[Stored data]
- - - -

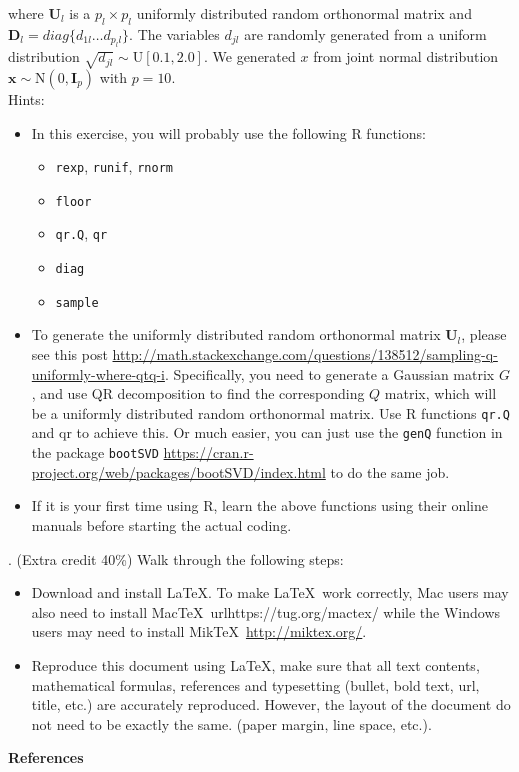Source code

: \documentclass{article}
\begin{document}
\noindent where $\mathbf{U}_l$ is a $p_l \times p_l$ uniformly distributed random orthonormal
matrix and $\mathbf{D}_l = diag \{d_{1l} \dots d_{p_l l}\}$. The variables $d_{jl}$ are randomly generated from
a uniform distribution $\sqrt{d_{jl}} \sim \text{U}[0.1, 2.0]$. We generated $x$ from joint normal
distribution $\mathbf{x} \sim \text{N}(0, \mathbf{I}_p)$ with $p = 10$.\\

\noindent Hints:
\begin{itemize} 

\item In this exercise, you will
probably use the following R functions:

\begin{itemize} 
\item \texttt{rexp}, \texttt{runif}, \texttt{rnorm}
\item \texttt{floor}
\item \texttt{qr.Q}, \texttt{qr}
\item \texttt{diag}
\item \texttt{sample}
\end{itemize} 
 
\item To generate the uniformly distributed random orthonormal matrix $\mathbf{U}_l$, please see
this post
\url{http://math.stackexchange.com/questions/138512/sampling-q-uniformly-where-qtq-i}.
Specifically, you need to generate a Gaussian matrix $G$, and use QR decomposition
to find the corresponding $Q$ matrix, which will be a uniformly distributed random
orthonormal matrix. Use R functions \texttt{qr.Q} and qr to achieve this. Or much easier,
you can just use the \texttt{genQ} function in the package \texttt{bootSVD}
\url{https://cran.r-project.org/web/packages/bootSVD/index.html} to do the same
job.
\item If it is your first time using R, learn the above functions using their
online manuals before starting the actual coding.
\end{itemize} 



. (Extra credit 40\%) Walk
through the following steps:

\begin{itemize}
\item Download and install \LaTeX. To make \LaTeX\ work
correctly, Mac users may also need to install Mac\TeX\ url{https://tug.org/mactex/}
while the Windows users may need to install Mik\TeX\ \url{http://miktex.org/}.

\item Reproduce this document using \LaTeX, make sure that all text contents,
mathematical formulas, references and typesetting (bullet, bold text, url,
title, etc.) are accurately reproduced. However, the layout of the document do
not need to be exactly the same. (paper margin, line space, etc.).
\end{itemize}

\centering
\textbf{References}
\vspace{-1cm}
 
 
\end{document}
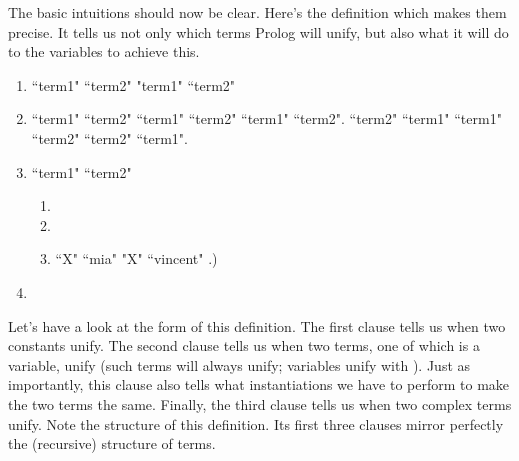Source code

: The basic intuitions should now be clear.  Here's the definition which
makes them precise. It tells us not only which terms Prolog will
unify, but also what it will do to the variables to achieve this.
\begin{enumerate}
\item{} ``term1"  ``term2" 
"term1"  ``term2" 
\item{} ``term1"  ``term2"
 ``term1"  ``term2"
 ``term1"  ``term2".
 ``term2"  ``term1"
 ``term1"  ``term2"
 ``term2"  ``term1".

\item{} ``term1"  ``term2" 
\begin{enumerate}
\item{}
\item{}
\item{} ``X"  ``mia"
"X"  ``vincent" .)
\end{enumerate}

\item{}
\end{enumerate}

Let's have a look at the form of this definition. The first clause
tells us when two constants unify. The second clause tells us when two
terms, one of which is a variable, unify (such terms will always
unify; variables unify with ). Just as importantly,
this clause also tells what instantiations we have to perform to make
the two terms the same. Finally, the third clause tells us when two
complex terms unify.  Note the structure of this definition. Its first
three clauses mirror perfectly the (recursive) structure of terms.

- - - -

What is expected
Where an image appears in the data, skip it, and return the rest verbatim.

Task result
Source code

: \documentclass{article}
\begin{document}
\noindent where $\mathbf{U}_l$ is a $p_l \times p_l$ uniformly distributed random orthonormal
matrix and $\mathbf{D}_l = diag \{d_{1l} \dots d_{p_l l}\}$. The variables $d_{jl}$ are randomly generated from
a uniform distribution $\sqrt{d_{jl}} \sim \text{U}[0.1, 2.0]$. We generated $x$ from joint normal
distribution $\mathbf{x} \sim \text{N}(0, \mathbf{I}_p)$ with $p = 10$.\\

\noindent Hints:
\begin{itemize} 

\item In this exercise, you will
probably use the following R functions:

\begin{itemize} 
\item \texttt{rexp}, \texttt{runif}, \texttt{rnorm}
\item \texttt{floor}
\item \texttt{qr.Q}, \texttt{qr}
\item \texttt{diag}
\item \texttt{sample}
\end{itemize} 
 
\item To generate the uniformly distributed random orthonormal matrix $\mathbf{U}_l$, please see
this post
\url{http://math.stackexchange.com/questions/138512/sampling-q-uniformly-where-qtq-i}.
Specifically, you need to generate a Gaussian matrix $G$, and use QR decomposition
to find the corresponding $Q$ matrix, which will be a uniformly distributed random
orthonormal matrix. Use R functions \texttt{qr.Q} and qr to achieve this. Or much easier,
you can just use the \texttt{genQ} function in the package \texttt{bootSVD}
\url{https://cran.r-project.org/web/packages/bootSVD/index.html} to do the same
job.
\item If it is your first time using R, learn the above functions using their
online manuals before starting the actual coding.
\end{itemize} 



. (Extra credit 40\%) Walk
through the following steps:

\begin{itemize}
\item Download and install \LaTeX. To make \LaTeX\ work
correctly, Mac users may also need to install Mac\TeX\ url{https://tug.org/mactex/}
while the Windows users may need to install Mik\TeX\ \url{http://miktex.org/}.

\item Reproduce this document using \LaTeX, make sure that all text contents,
mathematical formulas, references and typesetting (bullet, bold text, url,
title, etc.) are accurately reproduced. However, the layout of the document do
not need to be exactly the same. (paper margin, line space, etc.).
\end{itemize}

\centering
\textbf{References}
\vspace{-1cm}
 
 
\end{document}
Source code

: The basic intuitions should now be clear.  Here's the definition which
makes them precise. It tells us not only which terms Prolog will
unify, but also what it will do to the variables to achieve this.
\begin{enumerate}
\item{} ``term1"  ``term2" 
"term1"  ``term2" 
\item{} ``term1"  ``term2"
 ``term1"  ``term2"
 ``term1"  ``term2".
 ``term2"  ``term1"
 ``term1"  ``term2"
 ``term2"  ``term1".

\item{} ``term1"  ``term2" 
\begin{enumerate}
\item{}
\item{}
\item{} ``X"  ``mia"
"X"  ``vincent" .)
\end{enumerate}

\item{}
\end{enumerate}

Let's have a look at the form of this definition. The first clause
tells us when two constants unify. The second clause tells us when two
terms, one of which is a variable, unify (such terms will always
unify; variables unify with ). Just as importantly,
this clause also tells what instantiations we have to perform to make
the two terms the same. Finally, the third clause tells us when two
complex terms unify.  Note the structure of this definition. Its first
three clauses mirror perfectly the (recursive) structure of terms.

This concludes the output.